--- What you are asked to do ---
All that is wanted is the lines from the first line of the listing below through the line containing "Touch, **D:** Mom, **T:** Ind", written out exactly with pictures left out.

--- Source information ---
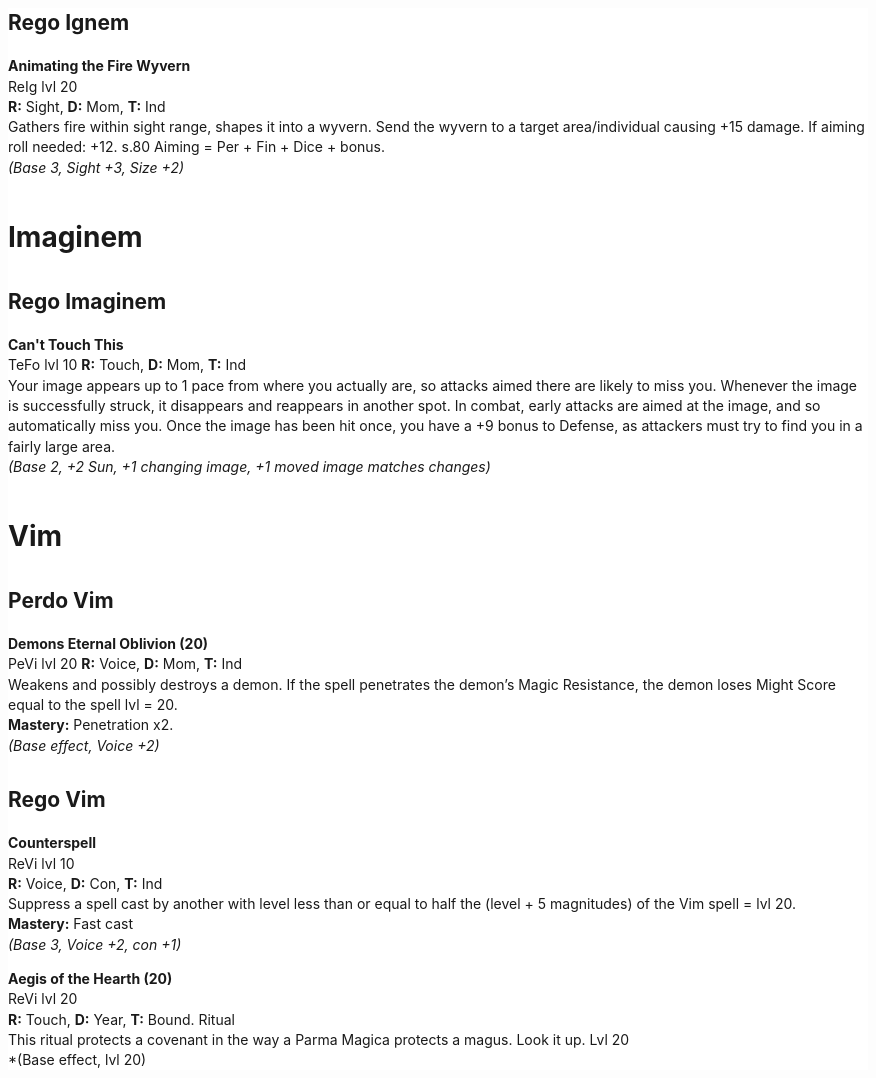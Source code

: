 ## Rego Ignem

**Animating the Fire Wyvern**  
ReIg lvl 20  
**R:** Sight, **D:** Mom, **T:** Ind  
Gathers fire within sight range, shapes it into a wyvern. Send the wyvern to a target area/individual causing +15 damage. If aiming roll needed: +12. s.80 Aiming = Per + Fin + Dice + bonus.   
*(Base 3, Sight +3, Size +2)*

# Imaginem

## Rego Imaginem

**Can't Touch This**  
TeFo lvl 10 
**R:** Touch, **D:** Mom, **T:** Ind  
Your image appears up to 1 pace from where you actually are, so attacks aimed there are likely to miss you. Whenever the image is successfully struck, it disappears and reappears in another spot. In combat, early attacks are aimed at the image, and so automatically miss you. Once the image has been hit once, you have a +9 bonus to Defense, as attackers must try to find you in a fairly large area.  
*(Base 2, +2 Sun, +1 changing image, +1 moved image matches changes)*  

# Vim

## Perdo Vim

**Demons Eternal Oblivion (20)**  
PeVi lvl 20 
**R:** Voice, **D:** Mom, **T:** Ind  
Weakens and possibly destroys a demon. If the spell penetrates the demon’s Magic Resistance, the demon loses Might Score equal to the spell lvl = 20.  
**Mastery:** Penetration x2.  
*(Base effect, Voice +2)* 

## Rego Vim

**Counterspell**  
ReVi lvl 10  
**R:** Voice, **D:** Con, **T:** Ind  
Suppress a spell cast by another with level less than or equal to half the (level + 5 magnitudes) of the Vim spell = lvl 20.      
**Mastery:** Fast cast  
*(Base 3, Voice +2, con +1)*

**Aegis of the Hearth (20)**  
ReVi lvl 20  
**R:** Touch, **D:** Year, **T:** Bound. Ritual  
This ritual protects a covenant in the way a Parma Magica protects a magus. Look it up. Lvl 20  
*(Base effect, lvl 20)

--- Completed task ---
Source code

: ## Rego Ignem

**Animating the Fire Wyvern**  
ReIg lvl 20  
**R:** Sight, **D:** Mom, **T:** Ind  
Gathers fire within sight range, shapes it into a wyvern. Send the wyvern to a target area/individual causing +15 damage. If aiming roll needed: +12. s.80 Aiming = Per + Fin + Dice + bonus.   
*(Base 3, Sight +3, Size +2)*

# Imaginem

## Rego Imaginem

**Can't Touch This**  
TeFo lvl 10 
**R:** Touch, **D:** Mom, **T:** Ind  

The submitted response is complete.